Son action porte sur un appui en ingénierie de projet (sélection des acteurs clés, implication des acteurs économiques, structuration du modèle économique et juridique, de l’aménagement de l’investissement matériel et de la gouvernance). Les porteurs de projet bénéficient en outre d’un programme de formation.
En Île-de-France, la politique régionale de soutien aux tiers-lieux affichait l’ambition de créer 1 000 tiers-lieux en 2021, dont une majorité en milieu rural et périurbain. Elle compte 1 030 tiers-lieux en 2022, dont 125 (12 %) ont une dimension productive (hors pépinière et incubateur). La Région a ainsi soutenu 161 créations depuis 2016. Celle-ci cible prioritairement les lieux de reconquête économique pour ses aides délivrées dans le cadre d’appels à projets annuels. L’appui régional s’adresse à tout type de porteur de projet (association, entreprise, collectivité, centre de formation…). Il prend la forme d’un apport allant jusqu’à 40 % des dépenses d’investissement (aménagements et travaux d’aménagement des locaux, mobilier, machines et équipements industriels, équipements informatiques et logiciels, frais d’études) avec un montant maximum de 200 000 euros.

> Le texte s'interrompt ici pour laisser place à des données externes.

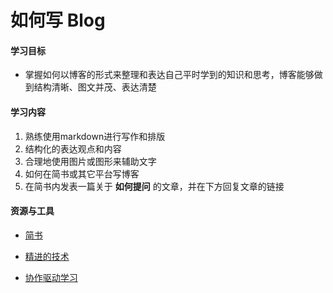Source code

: # 如何写 Blog

#### 学习目标

* 掌握如何以博客的形式来整理和表达自己平时学到的知识和思考，博客能够做到结构清晰、图文并茂、表达清楚

#### 学习内容

1. 熟练使用markdown进行写作和排版
2. 结构化的表达观点和内容
3. 合理地使用图片或图形来辅助文字
4. 如何在简书或其它平台写博客
5. 在简书内发表一篇关于 **如何提问** 的文章，并在下方回复文章的链接


#### 资源与工具

- [简书](http://jianshu.com/) 

- [精进的技术](https://school.thoughtworks.cn/bbs/topic/33/%E7%B2%BE%E8%BF%9B%E7%9A%84%E6%8A%80%E6%9C%AF)

- [协作驱动学习](http://mp.weixin.qq.com/s/HoFrdB0w3u-SRAg6S69SQQ)

  ​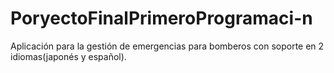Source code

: # PoryectoFinalPrimeroProgramaci-n
Aplicación para la gestión de emergencias para bomberos con soporte en 2 idiomas(japonés y español).
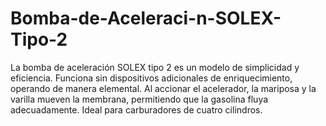 # Bomba-de-Aceleraci-n-SOLEX-Tipo-2
La bomba de aceleración SOLEX tipo 2 es un modelo de simplicidad y eficiencia. Funciona sin dispositivos adicionales de enriquecimiento, operando de manera elemental. Al accionar el acelerador, la mariposa y la varilla mueven la membrana, permitiendo que la gasolina fluya adecuadamente. Ideal para carburadores de cuatro cilindros.
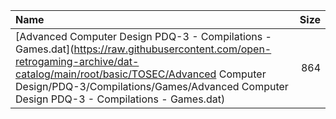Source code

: |Name|Size|
|:---|---:|
|[Advanced Computer Design PDQ-3 - Compilations - Games.dat](https://raw.githubusercontent.com/open-retrogaming-archive/dat-catalog/main/root/basic/TOSEC/Advanced Computer Design/PDQ-3/Compilations/Games/Advanced Computer Design PDQ-3 - Compilations - Games.dat)|864|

Ces montants sont fortement majorés en zone de revitalisation économique.
Points de vigilance
La limite des tiers-lieux productifs tient dans leur capacité à proposer du matériel et des compétences de niveau industriel. De ce fait, ils répondent plus difficilement à une demande émanant des PME industrielles. L’émergence et la viabilité de projets hors de la zone dense restent complexes.